Ben Aydın'ın yerlisi değilim, ne halam kaldı, ne dayım, ne de eniştem!
Gözden uzak olunca, gönülden de ırak olduk ve zaten bazıları rahmetli oldu, bazıları da bizi unuttu!..
Onun için Özlem Çerçioğlu'na "hala", Mustafa Savaş vekilimize "Dayı" ve Haluk Alıcık abimize de "enişte" diyorum.
Ayrıca Başkan Çerçioğlu halama gerçekten de çok benziyor.
Bulabilirsem fotoğrafını kendisine yollayacağım.
Gerçek halalarımın ise bende emeği çoktur o yüzden onları çok severim ve buradan Bayramlarını kutluyorum
Akrabalara seslenme özlemimi bu şekilde gidermeye çalışıyorum.
Ne yapalım, benzin olmuş 30 lira Lüleburgaz'a git-gel dünyanın parası
Ama siz siz olun akrabayla yeyin için sakın alışveriş ticaret yapmayın
Ne demiş atalarımız: Akrabanın yaptığını kobra yılanı yapmaz adama!
Doğru söylemiş Atalarımız!..
Bir de Erman Çetin biraderimiz var ona da aslında "enişte" demem lazım, çünkü bizim memleketin kızını alıp getirmiş Aydın'a, artık nereden bulduysa Babaeskili bir hemşehrimizle evlenmiş.
Ama ben Erman'a birader diyorum, kardeş anlamında yani.
Kardeş özlemimizi de bu şekilde gidermiş oluyoruz
Öte yandan Hüseyin Aksu Başkanımızla da seçim vesilesiyle 1 ay birlikte çalıştık.

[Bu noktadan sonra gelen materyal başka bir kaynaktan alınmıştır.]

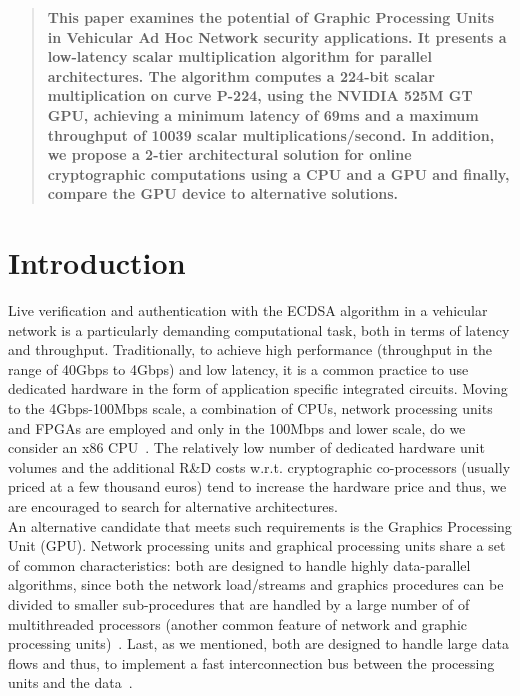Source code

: \documentclass[11pt,twocolumn]{IEEEtran}
\begin{document}
\maketitle

\begin{abstract}
\bf{This paper examines the potential of Graphic Processing Units in Vehicular Ad Hoc Network security applications. It presents a low-latency scalar multiplication algorithm for parallel architectures. The algorithm computes
a 224-bit scalar multiplication on curve P-224, using the NVIDIA 525M GT GPU, achieving a minimum latency of 69ms and a maximum throughput of 10039 scalar multiplications/second. In addition, we propose a 2-tier architectural solution for online cryptographic computations using a CPU and a GPU and finally, compare the GPU device to alternative solutions.}
\end{abstract}

\section{Introduction}\label{intro}
Live verification and authentication with the ECDSA algorithm in a vehicular network  is a particularly demanding computational task, both in terms of latency and throughput.
Traditionally, to achieve high performance (throughput in the range of 40Gbps to 4Gbps) and low latency, it is a common practice to use
dedicated hardware in the form of application specific integrated circuits. Moving to the 4Gbps-100Mbps scale, a combination of
CPUs, network processing units and FPGAs are employed and only in the 100Mbps and lower scale, do we consider an x86 CPU~\cite{gpugems}.
The relatively low number of dedicated hardware unit volumes and the additional R\&D costs w.r.t. cryptographic co-processors (usually priced at a few thousand euros) tend to increase the hardware
price and thus, we are encouraged to search for alternative architectures.\\
An alternative candidate that meets such requirements is the Graphics Processing Unit (GPU). Network processing units
and graphical processing units share a set of common characteristics: both are designed to handle highly data-parallel algorithms, since both the network load/streams
and graphics procedures can be divided to smaller sub-procedures that are handled by a large number of of multithreaded processors (another common feature of network and
graphic processing units)~\cite{gpugems, cudaguide}. Last, as
we mentioned, both are designed to handle large data 
flows and thus, to implement a fast interconnection bus between the processing units and the data~\cite{cudaguide}.
\end{document}
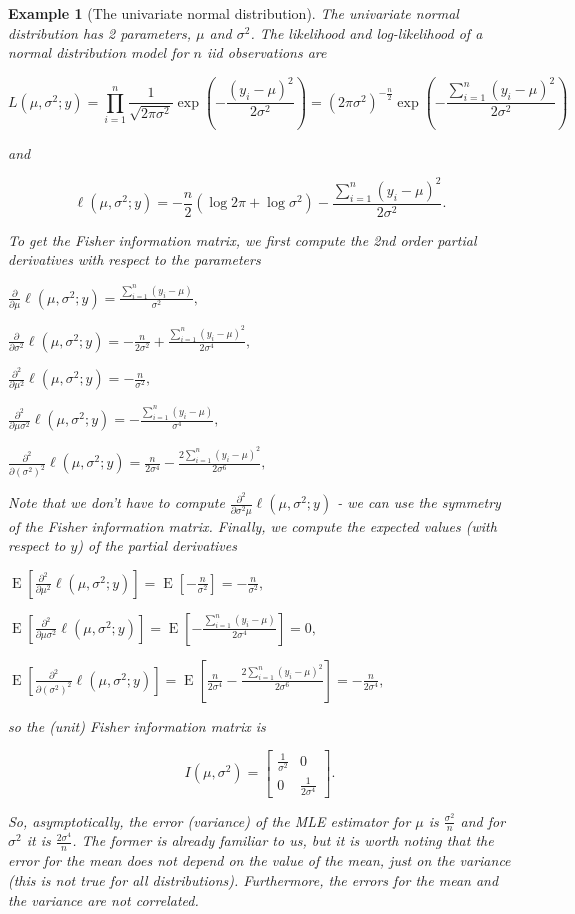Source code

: \documentclass{book}
\theoremstyle{plain}%
\newtheorem{prototheorem}{Example}[section]
\newenvironment{cexample}
   {\colorlet{shadecolor}{gray!10}\begin{shaded}\begin{prototheorem}}
   {\end{prototheorem}\end{shaded}}
\theoremstyle{definition}
\DeclareMathOperator{\E}{E}
\begin{document}
\begin{cexample}[The univariate normal distribution] The univariate normal distribution has 2 parameters, $\mu$ and $\sigma^2$. The likelihood and log-likelihood of a normal distribution model for $n$ iid observations are

$$L(\mu, \sigma^2; y) = \prod_{i=1}^n \frac{1}{\sqrt{2\pi\sigma^2}} \exp(-\frac{(y_i - \mu)^2}{2\sigma^2}) = (2\pi\sigma^2)^{-\frac{n}{2}} \exp(-\frac{\sum_{i=1}^n(y_i - \mu)^2}{2\sigma^2})$$

and

$$\ell(\mu, \sigma^2; y) = -\frac{n}{2}(\log 2\pi + \log \sigma^2) - \frac{\sum_{i=1}^n(y_i - \mu)^2}{2\sigma^2}.$$

To get the Fisher information matrix, we first compute the 2nd order partial derivatives with respect to the parameters

$\frac{\partial}{\partial \mu} \ell(\mu, \sigma^2; y) = \frac{\sum_{i=1}^n(y_i - \mu)}{\sigma^2},$

$\frac{\partial}{\partial \sigma^2} \ell(\mu, \sigma^2; y) = -\frac{n}{2\sigma^2}+ \frac{\sum_{i=1}^n(y_i - \mu)^2}{2\sigma^4},$

$\frac{\partial^2}{\partial \mu^2} \ell(\mu, \sigma^2; y) = -\frac{n}{\sigma^2},$

$\frac{\partial^2}{\partial \mu\sigma^2} \ell(\mu, \sigma^2; y) = -\frac{\sum_{i=1}^n(y_i - \mu)}{\sigma^4},$

$\frac{\partial^2}{\partial (\sigma^2)^2} \ell(\mu, \sigma^2; y) = \frac{n}{2\sigma^4}- \frac{2\sum_{i=1}^n(y_i - \mu)^2}{2\sigma^6},$

Note that we don't have to compute  $\frac{\partial^2}{\partial \sigma^2\mu} \ell(\mu, \sigma^2; y)$ - we can use the symmetry of the Fisher information matrix. Finally, we compute the expected values (with respect to $y$) of the partial derivatives

$\E[\frac{\partial^2}{\partial \mu^2} \ell(\mu, \sigma^2; y)] = \E[-\frac{n}{\sigma^2}] = -\frac{n}{\sigma^2},$

$\E[\frac{\partial^2}{\partial \mu\sigma^2} \ell(\mu, \sigma^2; y)] = \E[-\frac{\sum_{i=1}^n(y_i - \mu)}{2\sigma^4}] = 0,$

$\E[\frac{\partial^2}{\partial (\sigma^2)^2} \ell(\mu, \sigma^2; y)] = \E[\frac{n}{2\sigma^4}- \frac{2\sum_{i=1}^n(y_i - \mu)^2}{2\sigma^6}] = -\frac{n}{2\sigma^4},$

so the (unit) Fisher information matrix is

$$I(\mu, \sigma^2) = \begin{bmatrix}\frac{1}{\sigma^2} & 0 \\ 0 & \frac{1}{2\sigma^4}\end{bmatrix}.$$

So, asymptotically, the error (variance) of the MLE estimator for $\mu$ is $\frac{\sigma^2}{n}$ and for $\sigma^2$ it is $\frac{2\sigma^4}{n}$. The former is already familiar to us, but it is worth noting that the error for the mean does not depend on the value of the mean, just on the variance (this is not true for all distributions). Furthermore, the errors for the mean and the variance are not correlated.
\end{cexample}
\end{document}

Kusura bakmasınlar ne ona ne de onun ekibindeki hiçkimseye hiçbirşey demiyorum!..
Uzak dursunlar benden, başka hiçbirşey istemem.
Zaten oldukça da uzağız, yakınlaşmayı da düşünmüyorum, düşünmüyorlar.
Onlara "Yazıklar Olsun" grubu adını taktım!..
Hiçbiriyle işim olmaz!..
Sanki oy pusulasından Aksu'nun adını ben kaldırdım ve oylarını ben saymadım!
Ahmet ağabeyimiz var bir de Sn. Ahmet Gözen'den bahsediyorum, Gazeteciler Cemiyeti'nin değişmez başaktörü, aslında bana göre Başkanı gibi.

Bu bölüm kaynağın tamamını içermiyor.